There is a case for suggesting that things have slowed, perhaps even retrogressed, since then. When we were granted a lengthy interview with GO-Invest’s CEO, Mr Owen Verwey, almost a year ago we had been briefed on, among other things, upgrading plans which included upgrading staff and the relocation of the offices of GO-Invest. At the time we got the impression that these were priority considerations so that one has every right to wonder about the status of these upgrading and relocation plans given the fact that, as far as we are aware, there has been no official pronouncement in this regard.

During the interview, Mr Verwey had also touched on the issue of a GO-Invest that envisaged more direct engagement with potential investors in their home capitals – which presumably accounts for Mr Verwey’s travels abroad – as well as increased interaction with Guyana’s diplomatic missions abroad, the assumption being that the missions would provide such support as they could in the investment promotion drive. In relation to the latter issue, that is, the collaborative work with diplomatic missions, we have heard little so far.

Of course (and this has been said before) whatever the efforts of GO-Invest Guyana’s investment promotion drive is likely to fare far better if it is underpinned by a broader strategy of marketing the country as a whole, a pursuit that requires a much weightier financial investment than the government appears prepared to ‘shell out’ at this time.

GO-Invest and its pursuits aside, there is the question of the relationship between government and the private sector and the implications that derive therefrom for both local and foreign potential investor interpretation of the prevailing investor climate. One makes this point in view of the fact that more than two weeks after an acrimonious exchange between the private sector and the government that escalated beyond what might have been expected, the space that has been left has been filled by a deafening silence that bodes ill for an early healing.

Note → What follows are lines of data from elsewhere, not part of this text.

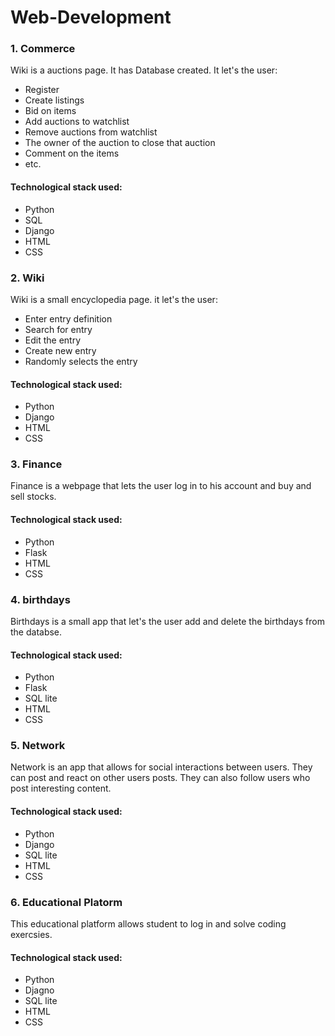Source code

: # Web-Development

### 1. Commerce
Wiki is a auctions page. It has Database created.
It let's the user:
  * Register
  * Create listings
  * Bid on items
  * Add auctions to watchlist
  * Remove auctions from watchlist
  * The owner of the auction to close that auction
  * Comment on the items
  * etc.
#### Technological stack used:
  * Python
  * SQL
  * Django
  * HTML
  * CSS

### 2. Wiki
Wiki is a small encyclopedia page. it let's the user:
  * Enter entry definition
  * Search for entry
  * Edit the entry
  * Create new entry
  * Randomly selects the entry
#### Technological stack used:
  * Python
  * Django
  * HTML
  * CSS

### 3. Finance
Finance is a webpage that lets the user log in to his account and buy and sell stocks.
#### Technological stack used:
  * Python
  * Flask
  * HTML
  * CSS

### 4. birthdays
Birthdays is a small app that let's the user add and delete the birthdays from the databse.
#### Technological stack used:
  * Python
  * Flask
  * SQL lite
  * HTML
  * CSS
    
### 5. Network
Network is an app that allows for social interactions between users. They can post and react on other users posts.
They can also follow users who post interesting content.
#### Technological stack used:
  * Python
  * Django
  * SQL lite
  * HTML
  * CSS

### 6. Educational Platorm
This educational platform allows student to log in and solve coding exercsies. 
#### Technological stack used:
  * Python
  * Djagno
  * SQL lite
  * HTML
  * CSS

One particularly disturbing dimension to the public/private sector row is the fact that the gold-mining sector or at least that part of it that is represented by the Guyana Gold and Diamond Miners Association is at the centre of the quarrel in circumstances where the miners have dropped a broad hint that they are prepared to exert the leverage they enjoy given the present importance of gold to the country’s economy to have government meet their demands.

Assessments of the state of public/private sector relations are likely to be influenced by differing political points of view though there is likely to be a condition closer to consensus on the issue of the tenor of relations between government and the private sector at this time. What usually happens in these situations is that contact is never really entirely broken off and for all we know there may already by engagements across the divide which, if not designed to bring about an immediate-term healing seeks, at the very least, to ensure that the situation does not worsen.

All that being said it does no harm for us to remind ourselves that setting aside the domestic audiences, there is also an external investor audience that would want to benefit from a much clear picture of the quality of the investor climate and whether we agree or not there is every chance that some, arguably even most of them, will probably take their cue from the state of relations between the government and the private sector.